[Given information Boundary: Start]

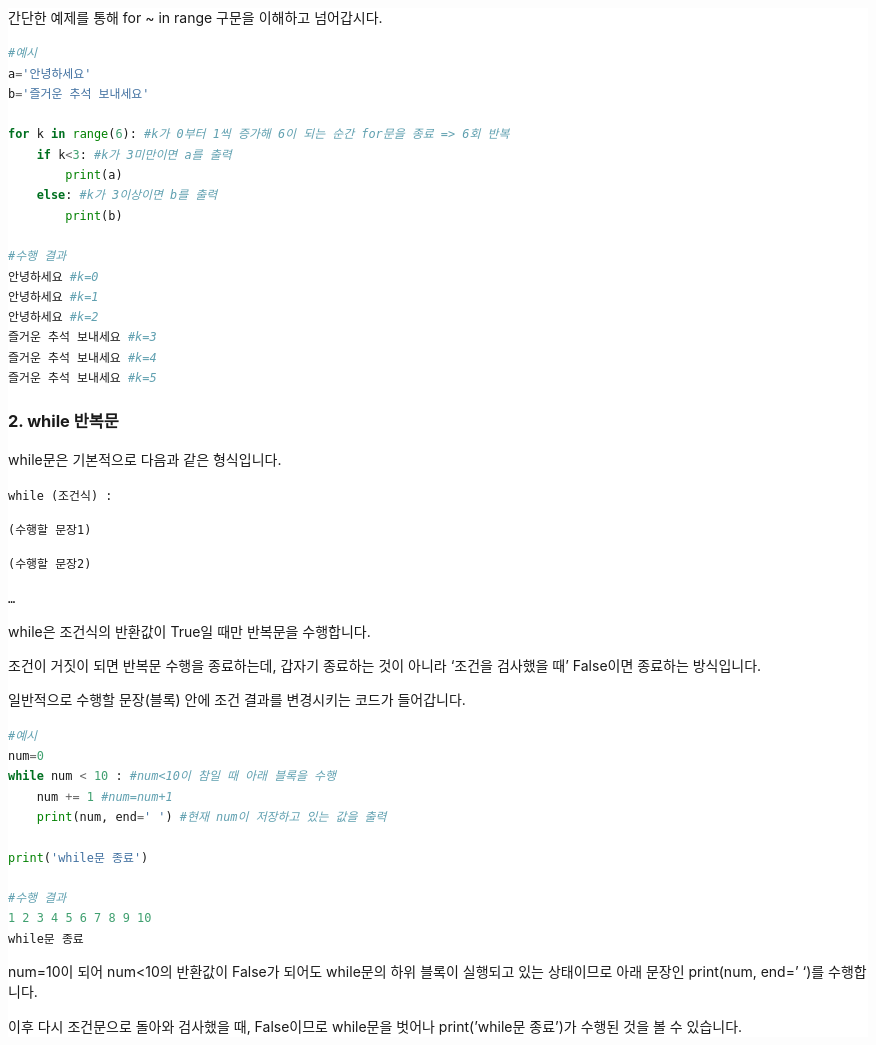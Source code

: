 간단한 예제를 통해 for ~ in range 구문을 이해하고 넘어갑시다.

```python
#예시
a='안녕하세요'
b='즐거운 추석 보내세요'

for k in range(6): #k가 0부터 1씩 증가해 6이 되는 순간 for문을 종료 => 6회 반복
	if k<3: #k가 3미만이면 a를 출력
		print(a)
	else: #k가 3이상이면 b를 출력
		print(b)

#수행 결과
안녕하세요 #k=0
안녕하세요 #k=1
안녕하세요 #k=2
즐거운 추석 보내세요 #k=3
즐거운 추석 보내세요 #k=4
즐거운 추석 보내세요 #k=5
```

### **2. while 반복문**

while문은 기본적으로 다음과 같은 형식입니다.

`while (조건식) :`

`(수행할 문장1)`

`(수행할 문장2)`

`…`

while은 조건식의 반환값이 True일 때만 반복문을 수행합니다.

조건이 거짓이 되면 반복문 수행을 종료하는데, 갑자기 종료하는 것이 아니라 ‘조건을 검사했을 때’ False이면 종료하는 방식입니다.

일반적으로 수행할 문장(블록) 안에 조건 결과를 변경시키는 코드가 들어갑니다.

```python
#예시
num=0
while num < 10 : #num<10이 참일 때 아래 블록을 수행
	num += 1 #num=num+1
	print(num, end=' ') #현재 num이 저장하고 있는 값을 출력

print('while문 종료')

#수행 결과
1 2 3 4 5 6 7 8 9 10
while문 종료
```

num=10이 되어 num<10의 반환값이 False가 되어도 while문의 하위 블록이 실행되고 있는 상태이므로 아래 문장인 print(num, end=’ ‘)를 수행합니다.

이후 다시 조건문으로 돌아와 검사했을 때, False이므로 while문을 벗어나 print(’while문 종료’)가 수행된 것을 볼 수 있습니다.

[Given information Boundary: End]

Task item >> With the pictures omitted, restate every entry above word for word.

Response box >>
Source code

: 간단한 예제를 통해 for ~ in range 구문을 이해하고 넘어갑시다.

```python
#예시
a='안녕하세요'
b='즐거운 추석 보내세요'

for k in range(6): #k가 0부터 1씩 증가해 6이 되는 순간 for문을 종료 => 6회 반복
	if k<3: #k가 3미만이면 a를 출력
		print(a)
	else: #k가 3이상이면 b를 출력
		print(b)

#수행 결과
안녕하세요 #k=0
안녕하세요 #k=1
안녕하세요 #k=2
즐거운 추석 보내세요 #k=3
즐거운 추석 보내세요 #k=4
즐거운 추석 보내세요 #k=5
```

### **2. while 반복문**

while문은 기본적으로 다음과 같은 형식입니다.

`while (조건식) :`

`(수행할 문장1)`

`(수행할 문장2)`

`…`

while은 조건식의 반환값이 True일 때만 반복문을 수행합니다.

조건이 거짓이 되면 반복문 수행을 종료하는데, 갑자기 종료하는 것이 아니라 ‘조건을 검사했을 때’ False이면 종료하는 방식입니다.

일반적으로 수행할 문장(블록) 안에 조건 결과를 변경시키는 코드가 들어갑니다.

```python
#예시
num=0
while num < 10 : #num<10이 참일 때 아래 블록을 수행
	num += 1 #num=num+1
	print(num, end=' ') #현재 num이 저장하고 있는 값을 출력

print('while문 종료')

#수행 결과
1 2 3 4 5 6 7 8 9 10
while문 종료
```

num=10이 되어 num<10의 반환값이 False가 되어도 while문의 하위 블록이 실행되고 있는 상태이므로 아래 문장인 print(num, end=’ ‘)를 수행합니다.

이후 다시 조건문으로 돌아와 검사했을 때, False이므로 while문을 벗어나 print(’while문 종료’)가 수행된 것을 볼 수 있습니다.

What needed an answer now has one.